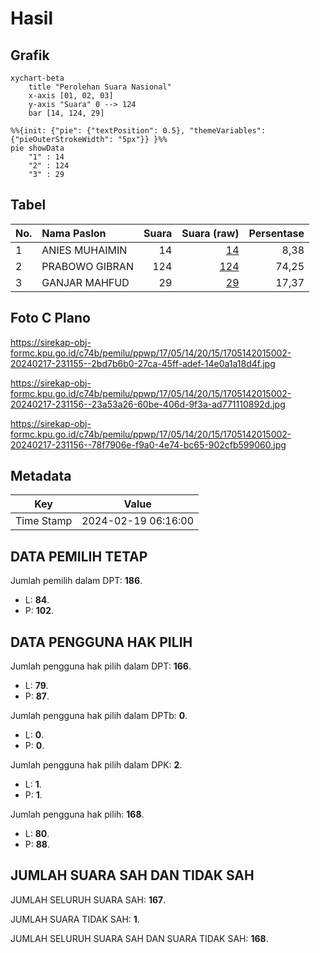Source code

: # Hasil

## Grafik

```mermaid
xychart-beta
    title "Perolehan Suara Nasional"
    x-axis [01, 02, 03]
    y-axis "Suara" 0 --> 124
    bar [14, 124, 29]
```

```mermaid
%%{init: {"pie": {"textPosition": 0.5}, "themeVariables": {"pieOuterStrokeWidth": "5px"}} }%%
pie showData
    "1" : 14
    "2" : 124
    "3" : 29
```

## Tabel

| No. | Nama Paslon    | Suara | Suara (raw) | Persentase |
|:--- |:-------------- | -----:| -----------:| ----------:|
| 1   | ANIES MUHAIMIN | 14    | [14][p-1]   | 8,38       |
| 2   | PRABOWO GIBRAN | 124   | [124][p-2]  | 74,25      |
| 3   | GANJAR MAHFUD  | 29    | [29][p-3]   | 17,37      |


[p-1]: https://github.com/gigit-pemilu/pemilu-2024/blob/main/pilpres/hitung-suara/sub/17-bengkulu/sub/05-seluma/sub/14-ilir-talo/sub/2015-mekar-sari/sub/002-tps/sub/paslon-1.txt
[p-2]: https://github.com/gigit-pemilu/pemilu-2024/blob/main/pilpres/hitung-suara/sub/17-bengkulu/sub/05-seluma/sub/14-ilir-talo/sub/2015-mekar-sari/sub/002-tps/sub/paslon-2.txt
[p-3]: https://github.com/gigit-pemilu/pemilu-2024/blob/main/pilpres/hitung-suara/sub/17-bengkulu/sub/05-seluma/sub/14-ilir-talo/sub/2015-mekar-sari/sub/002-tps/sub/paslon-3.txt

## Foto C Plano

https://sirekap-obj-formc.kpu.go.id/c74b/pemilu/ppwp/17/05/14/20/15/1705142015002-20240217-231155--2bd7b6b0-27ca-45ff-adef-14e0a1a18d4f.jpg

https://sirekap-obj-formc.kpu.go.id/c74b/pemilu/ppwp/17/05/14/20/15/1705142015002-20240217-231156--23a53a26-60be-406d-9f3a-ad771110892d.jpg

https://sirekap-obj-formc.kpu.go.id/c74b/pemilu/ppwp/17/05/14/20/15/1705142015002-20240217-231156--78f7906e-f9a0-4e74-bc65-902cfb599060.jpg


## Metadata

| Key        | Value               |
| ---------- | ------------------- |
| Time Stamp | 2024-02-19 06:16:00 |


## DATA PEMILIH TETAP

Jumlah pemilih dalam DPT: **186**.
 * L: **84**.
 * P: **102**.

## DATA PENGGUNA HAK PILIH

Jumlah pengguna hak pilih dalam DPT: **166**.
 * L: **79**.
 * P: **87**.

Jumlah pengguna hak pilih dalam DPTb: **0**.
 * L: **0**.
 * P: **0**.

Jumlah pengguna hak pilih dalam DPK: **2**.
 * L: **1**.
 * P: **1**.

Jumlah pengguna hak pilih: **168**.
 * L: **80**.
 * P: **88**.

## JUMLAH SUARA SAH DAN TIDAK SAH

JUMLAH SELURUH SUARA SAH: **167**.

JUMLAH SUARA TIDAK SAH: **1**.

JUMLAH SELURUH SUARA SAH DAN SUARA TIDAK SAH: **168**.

Task requirements →
Looking at the data above, return every line from the one with "2024-02-19 06:16:00 |" down to the one with "Jumlah pengguna hak pilih: **168**.", exactly and inclusively.

Your response →
| Time Stamp | 2024-02-19 06:16:00 |


## DATA PEMILIH TETAP

Jumlah pemilih dalam DPT: **186**.
 * L: **84**.
 * P: **102**.

## DATA PENGGUNA HAK PILIH

Jumlah pengguna hak pilih dalam DPT: **166**.
 * L: **79**.
 * P: **87**.

Jumlah pengguna hak pilih dalam DPTb: **0**.
 * L: **0**.
 * P: **0**.

Jumlah pengguna hak pilih dalam DPK: **2**.
 * L: **1**.
 * P: **1**.

Jumlah pengguna hak pilih: **168**.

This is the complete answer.